Tracciai una linea netta sul nuovo foglio da disegno, lasciando che le mie gambe scivolassero nel vuoto. Lentamente portai la testa sul tronco dell'albero dove ero seduto, chiudendo gli occhi e cercando di ricordare che cosa fare nei momenti in cui tutto il mondo mi urlava contro la sua Ira.
Avvertivo nel petto la Paura, ma nell'esatto momento in cui ci pensai, provai un desiderio recondito di punirmi, perché il solo essere colpevole di provare paura non era sufficiente.

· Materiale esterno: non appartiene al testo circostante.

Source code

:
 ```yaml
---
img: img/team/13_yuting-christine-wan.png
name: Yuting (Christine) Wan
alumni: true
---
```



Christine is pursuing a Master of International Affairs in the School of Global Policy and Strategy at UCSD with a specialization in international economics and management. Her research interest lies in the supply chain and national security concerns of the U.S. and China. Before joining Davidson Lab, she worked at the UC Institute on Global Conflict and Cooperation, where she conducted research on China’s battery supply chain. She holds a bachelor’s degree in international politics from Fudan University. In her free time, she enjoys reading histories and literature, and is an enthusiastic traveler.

Provai di nuovo a mettere su carta quello che vedevo nella mia mente ma la graffite era troppo chiara, la luce era abbagliante e le immagini erano fin troppo distorte per essere rappresentate.
<< Akira >>
Qualcuno chiamò il mio nome, facendomi aprire gli occhi lentamente, adagiare il blocco sulle gambe e scendere con un balzo dall'albero.
Due infermieri mi aiutarono a raggiungere la porta d'ingresso, adagiando le dita delle mani sulle mie braccia.
Quando cercai di oppormi, l'infermiere più giovane le fece scivolare lontano da me, e subito dopo il suo collega lo imitò, staccandosi dal mio corpo.
Bastava così poco per porre fine a tutta la mia Paura, ma io non volevo rivivere quei momenti in cui la realtà mi abbagliava per pochi istanti, per poi lasciare spazio di nuovo all'irrealtà.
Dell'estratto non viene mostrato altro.